Analytic Survey Research

According to Oppenheim (2000), the analytic, relational survey is set up with the aim of exploration associations between variables. Its design resembles laboratory experiments. An analytic survey tends to focus on finding associations and explanations rather than description and enumeration. Oppenheim (2000) argues that an analytic survey tends to ask why and what goes with what rather than how many or how often. An analytical survey, according to Oppenheim (2000, p.23), attempts to describe and explain why situations exist.
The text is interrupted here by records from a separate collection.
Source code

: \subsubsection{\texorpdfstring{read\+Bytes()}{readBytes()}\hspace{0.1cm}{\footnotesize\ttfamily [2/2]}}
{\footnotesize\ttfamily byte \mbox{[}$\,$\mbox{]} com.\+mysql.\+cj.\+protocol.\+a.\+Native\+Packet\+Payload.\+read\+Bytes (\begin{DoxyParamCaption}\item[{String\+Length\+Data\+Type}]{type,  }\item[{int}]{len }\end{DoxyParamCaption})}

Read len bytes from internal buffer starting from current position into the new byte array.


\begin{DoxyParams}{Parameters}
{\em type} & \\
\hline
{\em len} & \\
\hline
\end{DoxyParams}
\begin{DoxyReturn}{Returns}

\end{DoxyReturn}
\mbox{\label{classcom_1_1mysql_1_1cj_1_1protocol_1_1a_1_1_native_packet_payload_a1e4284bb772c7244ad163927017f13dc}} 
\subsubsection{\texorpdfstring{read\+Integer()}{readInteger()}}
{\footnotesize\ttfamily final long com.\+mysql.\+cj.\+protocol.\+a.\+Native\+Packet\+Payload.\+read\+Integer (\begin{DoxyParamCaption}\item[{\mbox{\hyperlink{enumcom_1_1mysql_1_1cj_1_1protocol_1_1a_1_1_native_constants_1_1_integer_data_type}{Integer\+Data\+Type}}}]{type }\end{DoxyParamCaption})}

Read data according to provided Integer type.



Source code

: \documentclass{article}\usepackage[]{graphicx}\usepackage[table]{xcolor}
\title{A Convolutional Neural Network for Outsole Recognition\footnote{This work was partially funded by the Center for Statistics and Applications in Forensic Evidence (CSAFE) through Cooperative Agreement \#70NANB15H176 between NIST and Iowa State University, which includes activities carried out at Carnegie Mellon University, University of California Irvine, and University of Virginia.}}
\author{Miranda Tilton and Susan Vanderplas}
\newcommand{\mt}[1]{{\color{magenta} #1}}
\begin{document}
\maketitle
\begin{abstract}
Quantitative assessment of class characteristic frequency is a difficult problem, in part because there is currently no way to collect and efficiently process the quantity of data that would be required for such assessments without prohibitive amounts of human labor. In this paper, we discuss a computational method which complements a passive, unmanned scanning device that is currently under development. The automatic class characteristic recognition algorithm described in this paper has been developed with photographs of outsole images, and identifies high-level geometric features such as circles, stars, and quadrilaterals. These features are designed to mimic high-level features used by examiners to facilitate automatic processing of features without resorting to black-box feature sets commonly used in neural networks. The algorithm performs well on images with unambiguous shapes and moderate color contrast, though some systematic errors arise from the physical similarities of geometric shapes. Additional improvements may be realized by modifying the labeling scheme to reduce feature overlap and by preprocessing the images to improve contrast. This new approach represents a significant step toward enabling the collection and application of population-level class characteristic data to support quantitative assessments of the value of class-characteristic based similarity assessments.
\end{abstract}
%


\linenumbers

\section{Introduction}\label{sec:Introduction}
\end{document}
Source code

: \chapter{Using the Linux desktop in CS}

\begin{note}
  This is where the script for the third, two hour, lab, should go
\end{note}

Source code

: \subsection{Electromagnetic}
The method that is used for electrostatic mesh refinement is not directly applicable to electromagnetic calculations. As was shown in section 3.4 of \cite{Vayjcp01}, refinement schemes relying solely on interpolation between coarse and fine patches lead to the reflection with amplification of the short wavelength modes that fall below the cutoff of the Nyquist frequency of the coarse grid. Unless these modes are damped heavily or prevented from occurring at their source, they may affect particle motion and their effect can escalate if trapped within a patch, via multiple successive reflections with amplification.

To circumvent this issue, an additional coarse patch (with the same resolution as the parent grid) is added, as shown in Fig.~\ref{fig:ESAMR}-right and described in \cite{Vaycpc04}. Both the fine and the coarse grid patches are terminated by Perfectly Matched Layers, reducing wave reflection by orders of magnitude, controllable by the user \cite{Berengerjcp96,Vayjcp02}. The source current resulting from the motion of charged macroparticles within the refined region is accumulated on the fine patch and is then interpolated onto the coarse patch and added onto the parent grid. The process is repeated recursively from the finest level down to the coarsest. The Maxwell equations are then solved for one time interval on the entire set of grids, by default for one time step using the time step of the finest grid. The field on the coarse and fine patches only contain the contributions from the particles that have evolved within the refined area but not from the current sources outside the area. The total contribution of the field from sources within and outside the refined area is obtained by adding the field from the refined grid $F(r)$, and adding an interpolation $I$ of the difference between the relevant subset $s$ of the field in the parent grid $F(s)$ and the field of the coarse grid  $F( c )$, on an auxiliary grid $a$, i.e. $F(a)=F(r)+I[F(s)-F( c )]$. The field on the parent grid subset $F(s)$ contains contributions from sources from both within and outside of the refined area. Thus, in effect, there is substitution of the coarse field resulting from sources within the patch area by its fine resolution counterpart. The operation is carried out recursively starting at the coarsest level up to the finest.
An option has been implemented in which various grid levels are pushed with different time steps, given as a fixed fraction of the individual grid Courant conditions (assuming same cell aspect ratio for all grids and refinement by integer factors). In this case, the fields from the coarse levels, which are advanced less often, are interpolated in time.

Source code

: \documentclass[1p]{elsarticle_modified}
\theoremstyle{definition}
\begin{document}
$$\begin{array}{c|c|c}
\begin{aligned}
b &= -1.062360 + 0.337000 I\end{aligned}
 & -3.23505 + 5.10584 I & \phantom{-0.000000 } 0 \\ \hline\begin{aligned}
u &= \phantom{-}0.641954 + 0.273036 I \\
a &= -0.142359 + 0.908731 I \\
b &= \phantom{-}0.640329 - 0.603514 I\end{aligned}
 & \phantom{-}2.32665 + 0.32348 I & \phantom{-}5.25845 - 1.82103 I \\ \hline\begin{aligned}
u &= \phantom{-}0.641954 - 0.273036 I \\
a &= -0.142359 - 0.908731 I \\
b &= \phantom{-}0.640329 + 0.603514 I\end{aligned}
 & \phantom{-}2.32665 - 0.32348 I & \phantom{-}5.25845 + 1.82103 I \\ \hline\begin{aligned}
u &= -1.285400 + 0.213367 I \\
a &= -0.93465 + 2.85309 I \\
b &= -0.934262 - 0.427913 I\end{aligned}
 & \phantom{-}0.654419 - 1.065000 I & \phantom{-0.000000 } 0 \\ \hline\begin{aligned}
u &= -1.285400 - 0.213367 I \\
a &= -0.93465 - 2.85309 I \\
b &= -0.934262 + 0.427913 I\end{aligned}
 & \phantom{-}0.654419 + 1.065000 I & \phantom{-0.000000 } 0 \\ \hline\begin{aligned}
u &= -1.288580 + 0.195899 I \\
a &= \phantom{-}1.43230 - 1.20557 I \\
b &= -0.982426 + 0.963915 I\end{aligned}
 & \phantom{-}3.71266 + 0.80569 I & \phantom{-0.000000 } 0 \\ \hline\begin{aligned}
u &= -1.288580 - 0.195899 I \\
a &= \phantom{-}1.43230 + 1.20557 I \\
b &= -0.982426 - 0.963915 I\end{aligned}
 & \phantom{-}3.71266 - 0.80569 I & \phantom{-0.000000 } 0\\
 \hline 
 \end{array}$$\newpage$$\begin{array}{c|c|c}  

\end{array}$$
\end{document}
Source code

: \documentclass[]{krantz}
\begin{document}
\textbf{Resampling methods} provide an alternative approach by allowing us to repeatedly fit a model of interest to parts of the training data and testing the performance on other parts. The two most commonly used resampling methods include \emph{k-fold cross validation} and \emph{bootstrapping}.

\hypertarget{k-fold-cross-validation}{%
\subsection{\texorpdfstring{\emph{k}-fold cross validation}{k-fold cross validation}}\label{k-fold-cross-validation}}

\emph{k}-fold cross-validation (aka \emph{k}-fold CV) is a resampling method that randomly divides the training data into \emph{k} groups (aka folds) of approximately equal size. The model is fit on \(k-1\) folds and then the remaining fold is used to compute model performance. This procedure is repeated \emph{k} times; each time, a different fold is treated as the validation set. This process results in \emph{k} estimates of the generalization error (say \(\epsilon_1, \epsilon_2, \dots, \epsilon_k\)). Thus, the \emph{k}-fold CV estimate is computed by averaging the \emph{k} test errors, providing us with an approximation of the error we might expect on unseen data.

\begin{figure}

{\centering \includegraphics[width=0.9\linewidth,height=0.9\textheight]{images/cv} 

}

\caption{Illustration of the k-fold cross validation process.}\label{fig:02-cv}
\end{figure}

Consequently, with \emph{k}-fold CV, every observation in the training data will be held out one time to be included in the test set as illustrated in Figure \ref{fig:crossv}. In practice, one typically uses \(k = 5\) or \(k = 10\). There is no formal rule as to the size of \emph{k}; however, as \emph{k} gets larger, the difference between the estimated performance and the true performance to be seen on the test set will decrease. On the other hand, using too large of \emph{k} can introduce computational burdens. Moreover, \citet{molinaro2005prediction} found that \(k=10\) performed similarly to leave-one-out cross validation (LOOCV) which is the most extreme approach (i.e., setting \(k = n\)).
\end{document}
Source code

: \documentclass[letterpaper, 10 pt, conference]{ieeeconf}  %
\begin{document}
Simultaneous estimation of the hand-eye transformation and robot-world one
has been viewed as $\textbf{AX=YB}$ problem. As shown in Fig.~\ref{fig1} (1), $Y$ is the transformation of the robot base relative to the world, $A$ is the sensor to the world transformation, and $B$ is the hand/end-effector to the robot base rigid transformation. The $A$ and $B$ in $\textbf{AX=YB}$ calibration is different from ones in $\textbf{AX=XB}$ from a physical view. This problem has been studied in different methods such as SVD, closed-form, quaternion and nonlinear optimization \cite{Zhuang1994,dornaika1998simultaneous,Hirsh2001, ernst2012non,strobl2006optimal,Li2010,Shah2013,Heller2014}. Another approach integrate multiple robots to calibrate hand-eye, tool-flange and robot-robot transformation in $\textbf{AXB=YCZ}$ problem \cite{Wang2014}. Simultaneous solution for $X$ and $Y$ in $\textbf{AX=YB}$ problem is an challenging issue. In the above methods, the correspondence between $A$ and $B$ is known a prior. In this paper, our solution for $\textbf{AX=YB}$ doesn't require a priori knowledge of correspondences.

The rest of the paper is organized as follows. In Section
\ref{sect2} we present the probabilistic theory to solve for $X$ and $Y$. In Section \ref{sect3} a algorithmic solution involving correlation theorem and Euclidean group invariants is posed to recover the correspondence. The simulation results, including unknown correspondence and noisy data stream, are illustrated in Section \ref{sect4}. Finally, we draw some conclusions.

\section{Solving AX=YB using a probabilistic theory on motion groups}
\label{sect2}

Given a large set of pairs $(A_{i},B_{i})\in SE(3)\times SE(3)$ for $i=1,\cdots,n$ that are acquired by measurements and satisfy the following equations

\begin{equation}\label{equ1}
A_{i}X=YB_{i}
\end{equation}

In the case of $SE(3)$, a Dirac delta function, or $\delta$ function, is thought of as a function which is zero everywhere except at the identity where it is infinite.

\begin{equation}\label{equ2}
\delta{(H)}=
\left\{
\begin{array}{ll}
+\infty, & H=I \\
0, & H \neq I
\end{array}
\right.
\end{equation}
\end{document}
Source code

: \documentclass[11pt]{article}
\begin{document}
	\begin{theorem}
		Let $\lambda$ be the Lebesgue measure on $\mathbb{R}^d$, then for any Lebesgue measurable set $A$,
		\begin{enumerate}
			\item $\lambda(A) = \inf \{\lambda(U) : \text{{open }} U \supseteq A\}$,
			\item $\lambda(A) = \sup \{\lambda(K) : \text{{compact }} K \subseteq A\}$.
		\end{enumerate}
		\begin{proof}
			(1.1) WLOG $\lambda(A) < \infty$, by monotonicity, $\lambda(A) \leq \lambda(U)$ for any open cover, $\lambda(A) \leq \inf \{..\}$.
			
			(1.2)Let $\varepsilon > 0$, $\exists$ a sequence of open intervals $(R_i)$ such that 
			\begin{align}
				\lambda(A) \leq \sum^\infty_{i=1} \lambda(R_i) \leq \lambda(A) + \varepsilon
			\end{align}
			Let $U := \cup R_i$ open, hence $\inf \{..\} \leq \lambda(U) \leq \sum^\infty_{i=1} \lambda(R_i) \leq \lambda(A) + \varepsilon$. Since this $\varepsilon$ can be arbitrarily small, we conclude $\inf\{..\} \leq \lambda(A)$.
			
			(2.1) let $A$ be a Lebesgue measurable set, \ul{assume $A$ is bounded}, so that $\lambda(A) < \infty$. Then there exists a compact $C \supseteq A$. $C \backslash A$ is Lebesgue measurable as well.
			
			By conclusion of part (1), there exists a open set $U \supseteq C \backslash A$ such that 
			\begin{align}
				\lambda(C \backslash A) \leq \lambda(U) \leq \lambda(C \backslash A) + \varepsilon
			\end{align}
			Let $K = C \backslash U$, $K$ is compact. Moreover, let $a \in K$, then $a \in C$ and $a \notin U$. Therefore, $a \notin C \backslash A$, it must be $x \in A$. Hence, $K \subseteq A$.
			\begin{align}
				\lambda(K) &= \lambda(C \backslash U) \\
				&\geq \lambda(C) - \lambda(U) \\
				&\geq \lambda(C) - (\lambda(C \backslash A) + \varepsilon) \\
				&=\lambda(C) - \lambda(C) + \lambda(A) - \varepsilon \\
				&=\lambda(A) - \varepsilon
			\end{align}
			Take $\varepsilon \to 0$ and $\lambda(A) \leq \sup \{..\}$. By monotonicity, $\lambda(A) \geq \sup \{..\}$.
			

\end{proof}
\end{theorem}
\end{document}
Analytic surveys have four different types of variables and it is important for the investigator to understand these variables. Experimental variables fall in the first category. Experimental variables are also called causes or predictors. Other experts refer to them as independent or explanatory variables. According to Oppenheim (2000), the analytic type of survey is designed in a manner that allows for the variation of these factors systematically so that there effects can be observed. As such, in an analytic survey, several variables work both in isolation and in various combinations. Dependent variables fall into the second category. These variables must be measured particularly carefully and group difference tested for statistical significance. Controlled variables fall in the third category. Oppenheim (2000) suggests that as a source of variation, these should be eliminated so as to fulfill the condition of other things being equal when the effects or correlates of experimental variables are stated. Oppenheim (2000) recommends that variables should be controlled by employing the exclusion principle. For example, by having only males in a sample, gender is excluded as a source of variation; or, by interviewing all respondents on the same day, this eliminates the variation that occurs when they are interviewed on different days or weeks. This can also be achieved through randomization. For example, by randomizing the order in which alternatives are given to the respondents, the researcher eliminates ordinal and serial effects as sources of variation.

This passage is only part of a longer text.